**Collected data**
---

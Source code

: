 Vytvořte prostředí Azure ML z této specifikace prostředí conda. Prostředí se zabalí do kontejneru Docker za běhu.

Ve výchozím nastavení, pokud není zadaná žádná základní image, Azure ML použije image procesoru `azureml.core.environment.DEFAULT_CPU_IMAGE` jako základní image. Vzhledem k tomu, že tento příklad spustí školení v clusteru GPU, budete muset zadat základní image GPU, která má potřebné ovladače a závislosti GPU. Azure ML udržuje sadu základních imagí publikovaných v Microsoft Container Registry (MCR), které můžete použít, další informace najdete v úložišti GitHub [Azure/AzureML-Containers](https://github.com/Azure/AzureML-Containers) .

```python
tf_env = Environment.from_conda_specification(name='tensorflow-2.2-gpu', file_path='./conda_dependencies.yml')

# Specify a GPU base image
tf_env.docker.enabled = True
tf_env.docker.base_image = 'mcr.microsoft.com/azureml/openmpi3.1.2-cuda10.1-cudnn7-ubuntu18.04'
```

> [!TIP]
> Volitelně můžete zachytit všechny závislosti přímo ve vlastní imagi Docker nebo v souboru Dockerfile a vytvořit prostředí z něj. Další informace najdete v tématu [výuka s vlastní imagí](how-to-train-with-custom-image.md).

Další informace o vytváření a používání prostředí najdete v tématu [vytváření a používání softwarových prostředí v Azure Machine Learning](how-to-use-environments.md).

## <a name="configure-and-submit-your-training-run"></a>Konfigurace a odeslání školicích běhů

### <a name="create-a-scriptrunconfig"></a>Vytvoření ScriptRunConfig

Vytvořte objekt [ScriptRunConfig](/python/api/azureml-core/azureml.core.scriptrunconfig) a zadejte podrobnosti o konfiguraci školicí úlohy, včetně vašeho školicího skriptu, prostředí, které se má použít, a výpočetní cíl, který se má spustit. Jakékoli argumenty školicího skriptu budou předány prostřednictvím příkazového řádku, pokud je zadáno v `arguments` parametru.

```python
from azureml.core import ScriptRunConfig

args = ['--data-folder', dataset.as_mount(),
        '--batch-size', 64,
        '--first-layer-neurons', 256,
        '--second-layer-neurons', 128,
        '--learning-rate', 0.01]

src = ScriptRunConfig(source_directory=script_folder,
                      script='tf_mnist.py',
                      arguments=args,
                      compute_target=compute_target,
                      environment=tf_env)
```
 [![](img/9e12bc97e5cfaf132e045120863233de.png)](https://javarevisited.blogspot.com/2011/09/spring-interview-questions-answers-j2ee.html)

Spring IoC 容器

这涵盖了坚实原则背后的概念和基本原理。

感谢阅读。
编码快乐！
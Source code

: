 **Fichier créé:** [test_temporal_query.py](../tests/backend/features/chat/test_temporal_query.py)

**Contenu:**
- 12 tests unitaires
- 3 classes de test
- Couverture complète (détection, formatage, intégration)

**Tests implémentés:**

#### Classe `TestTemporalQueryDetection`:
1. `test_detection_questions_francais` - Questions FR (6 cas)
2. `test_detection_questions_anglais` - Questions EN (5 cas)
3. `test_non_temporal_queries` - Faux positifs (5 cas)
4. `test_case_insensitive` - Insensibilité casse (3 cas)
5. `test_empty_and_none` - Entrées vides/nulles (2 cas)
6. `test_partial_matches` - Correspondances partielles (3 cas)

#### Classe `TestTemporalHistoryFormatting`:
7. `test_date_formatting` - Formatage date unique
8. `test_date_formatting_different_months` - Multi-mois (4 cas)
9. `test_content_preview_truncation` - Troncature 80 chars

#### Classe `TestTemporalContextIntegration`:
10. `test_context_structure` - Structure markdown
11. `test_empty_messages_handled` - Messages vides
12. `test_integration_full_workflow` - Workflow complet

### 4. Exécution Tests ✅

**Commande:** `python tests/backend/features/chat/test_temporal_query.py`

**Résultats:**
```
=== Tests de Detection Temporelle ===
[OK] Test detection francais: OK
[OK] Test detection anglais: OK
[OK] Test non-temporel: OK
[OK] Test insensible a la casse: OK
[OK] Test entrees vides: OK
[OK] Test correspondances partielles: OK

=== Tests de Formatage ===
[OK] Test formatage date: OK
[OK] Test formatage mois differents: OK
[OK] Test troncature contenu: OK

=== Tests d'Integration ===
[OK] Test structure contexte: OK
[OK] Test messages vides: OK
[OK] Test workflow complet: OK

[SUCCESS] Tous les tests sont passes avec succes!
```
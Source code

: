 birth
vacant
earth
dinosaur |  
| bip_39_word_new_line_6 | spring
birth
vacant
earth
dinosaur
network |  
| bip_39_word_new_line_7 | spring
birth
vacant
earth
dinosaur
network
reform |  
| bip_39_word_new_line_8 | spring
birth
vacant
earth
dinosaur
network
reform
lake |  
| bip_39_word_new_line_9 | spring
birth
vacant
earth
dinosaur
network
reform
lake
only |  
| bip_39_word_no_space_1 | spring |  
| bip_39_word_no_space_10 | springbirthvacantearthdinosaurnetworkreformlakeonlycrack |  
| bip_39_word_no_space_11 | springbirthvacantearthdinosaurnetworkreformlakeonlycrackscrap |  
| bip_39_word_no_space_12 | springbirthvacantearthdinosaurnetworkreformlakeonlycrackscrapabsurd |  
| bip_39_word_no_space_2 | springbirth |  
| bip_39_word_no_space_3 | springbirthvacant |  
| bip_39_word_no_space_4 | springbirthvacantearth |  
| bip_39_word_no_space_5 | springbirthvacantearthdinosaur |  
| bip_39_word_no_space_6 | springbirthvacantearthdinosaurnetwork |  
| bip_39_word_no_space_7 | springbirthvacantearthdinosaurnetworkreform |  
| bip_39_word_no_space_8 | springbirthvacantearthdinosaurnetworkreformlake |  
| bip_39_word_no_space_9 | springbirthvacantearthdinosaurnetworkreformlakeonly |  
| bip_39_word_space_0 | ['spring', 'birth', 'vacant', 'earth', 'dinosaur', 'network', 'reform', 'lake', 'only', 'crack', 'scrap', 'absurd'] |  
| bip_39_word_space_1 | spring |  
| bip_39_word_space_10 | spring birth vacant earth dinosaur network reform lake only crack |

---

Return the data in full, exactly as it appears above.

**Response to the task**
Source code

: Vytvořte prostředí Azure ML z této specifikace prostředí conda. Prostředí se zabalí do kontejneru Docker za běhu.

Ve výchozím nastavení, pokud není zadaná žádná základní image, Azure ML použije image procesoru `azureml.core.environment.DEFAULT_CPU_IMAGE` jako základní image. Vzhledem k tomu, že tento příklad spustí školení v clusteru GPU, budete muset zadat základní image GPU, která má potřebné ovladače a závislosti GPU. Azure ML udržuje sadu základních imagí publikovaných v Microsoft Container Registry (MCR), které můžete použít, další informace najdete v úložišti GitHub [Azure/AzureML-Containers](https://github.com/Azure/AzureML-Containers) .

```python
tf_env = Environment.from_conda_specification(name='tensorflow-2.2-gpu', file_path='./conda_dependencies.yml')

# Specify a GPU base image
tf_env.docker.enabled = True
tf_env.docker.base_image = 'mcr.microsoft.com/azureml/openmpi3.1.2-cuda10.1-cudnn7-ubuntu18.04'
```

> [!TIP]
> Volitelně můžete zachytit všechny závislosti přímo ve vlastní imagi Docker nebo v souboru Dockerfile a vytvořit prostředí z něj. Další informace najdete v tématu [výuka s vlastní imagí](how-to-train-with-custom-image.md).

Další informace o vytváření a používání prostředí najdete v tématu [vytváření a používání softwarových prostředí v Azure Machine Learning](how-to-use-environments.md).

## <a name="configure-and-submit-your-training-run"></a>Konfigurace a odeslání školicích běhů

### <a name="create-a-scriptrunconfig"></a>Vytvoření ScriptRunConfig

Vytvořte objekt [ScriptRunConfig](/python/api/azureml-core/azureml.core.scriptrunconfig) a zadejte podrobnosti o konfiguraci školicí úlohy, včetně vašeho školicího skriptu, prostředí, které se má použít, a výpočetní cíl, který se má spustit. Jakékoli argumenty školicího skriptu budou předány prostřednictvím příkazového řádku, pokud je zadáno v `arguments` parametru.

```python
from azureml.core import ScriptRunConfig

args = ['--data-folder', dataset.as_mount(),
        '--batch-size', 64,
        '--first-layer-neurons', 256,
        '--second-layer-neurons', 128,
        '--learning-rate', 0.01]

src = ScriptRunConfig(source_directory=script_folder,
                      script='tf_mnist.py',
                      arguments=args,
                      compute_target=compute_target,
                      environment=tf_env)
```
 [![](img/9e12bc97e5cfaf132e045120863233de.png)](https://javarevisited.blogspot.com/2011/09/spring-interview-questions-answers-j2ee.html)

Spring IoC 容器

这涵盖了坚实原则背后的概念和基本原理。

感谢阅读。
编码快乐！
Source code

: **Fichier créé:** [test_temporal_query.py](../tests/backend/features/chat/test_temporal_query.py)

**Contenu:**
- 12 tests unitaires
- 3 classes de test
- Couverture complète (détection, formatage, intégration)

**Tests implémentés:**

#### Classe `TestTemporalQueryDetection`:
1. `test_detection_questions_francais` - Questions FR (6 cas)
2. `test_detection_questions_anglais` - Questions EN (5 cas)
3. `test_non_temporal_queries` - Faux positifs (5 cas)
4. `test_case_insensitive` - Insensibilité casse (3 cas)
5. `test_empty_and_none` - Entrées vides/nulles (2 cas)
6. `test_partial_matches` - Correspondances partielles (3 cas)

#### Classe `TestTemporalHistoryFormatting`:
7. `test_date_formatting` - Formatage date unique
8. `test_date_formatting_different_months` - Multi-mois (4 cas)
9. `test_content_preview_truncation` - Troncature 80 chars

#### Classe `TestTemporalContextIntegration`:
10. `test_context_structure` - Structure markdown
11. `test_empty_messages_handled` - Messages vides
12. `test_integration_full_workflow` - Workflow complet

### 4. Exécution Tests ✅

**Commande:** `python tests/backend/features/chat/test_temporal_query.py`

**Résultats:**
```
=== Tests de Detection Temporelle ===
[OK] Test detection francais: OK
[OK] Test detection anglais: OK
[OK] Test non-temporel: OK
[OK] Test insensible a la casse: OK
[OK] Test entrees vides: OK
[OK] Test correspondances partielles: OK

=== Tests de Formatage ===
[OK] Test formatage date: OK
[OK] Test formatage mois differents: OK
[OK] Test troncature contenu: OK

=== Tests d'Integration ===
[OK] Test structure contexte: OK
[OK] Test messages vides: OK
[OK] Test workflow complet: OK

[SUCCESS] Tous les tests sont passes avec succes!
```
Source code

: birth
vacant
earth
dinosaur |  
| bip_39_word_new_line_6 | spring
birth
vacant
earth
dinosaur
network |  
| bip_39_word_new_line_7 | spring
birth
vacant
earth
dinosaur
network
reform |  
| bip_39_word_new_line_8 | spring
birth
vacant
earth
dinosaur
network
reform
lake |  
| bip_39_word_new_line_9 | spring
birth
vacant
earth
dinosaur
network
reform
lake
only |  
| bip_39_word_no_space_1 | spring |  
| bip_39_word_no_space_10 | springbirthvacantearthdinosaurnetworkreformlakeonlycrack |  
| bip_39_word_no_space_11 | springbirthvacantearthdinosaurnetworkreformlakeonlycrackscrap |  
| bip_39_word_no_space_12 | springbirthvacantearthdinosaurnetworkreformlakeonlycrackscrapabsurd |  
| bip_39_word_no_space_2 | springbirth |  
| bip_39_word_no_space_3 | springbirthvacant |  
| bip_39_word_no_space_4 | springbirthvacantearth |  
| bip_39_word_no_space_5 | springbirthvacantearthdinosaur |  
| bip_39_word_no_space_6 | springbirthvacantearthdinosaurnetwork |  
| bip_39_word_no_space_7 | springbirthvacantearthdinosaurnetworkreform |  
| bip_39_word_no_space_8 | springbirthvacantearthdinosaurnetworkreformlake |  
| bip_39_word_no_space_9 | springbirthvacantearthdinosaurnetworkreformlakeonly |  
| bip_39_word_space_0 | ['spring', 'birth', 'vacant', 'earth', 'dinosaur', 'network', 'reform', 'lake', 'only', 'crack', 'scrap', 'absurd'] |  
| bip_39_word_space_1 | spring |  
| bip_39_word_space_10 | spring birth vacant earth dinosaur network reform lake only crack |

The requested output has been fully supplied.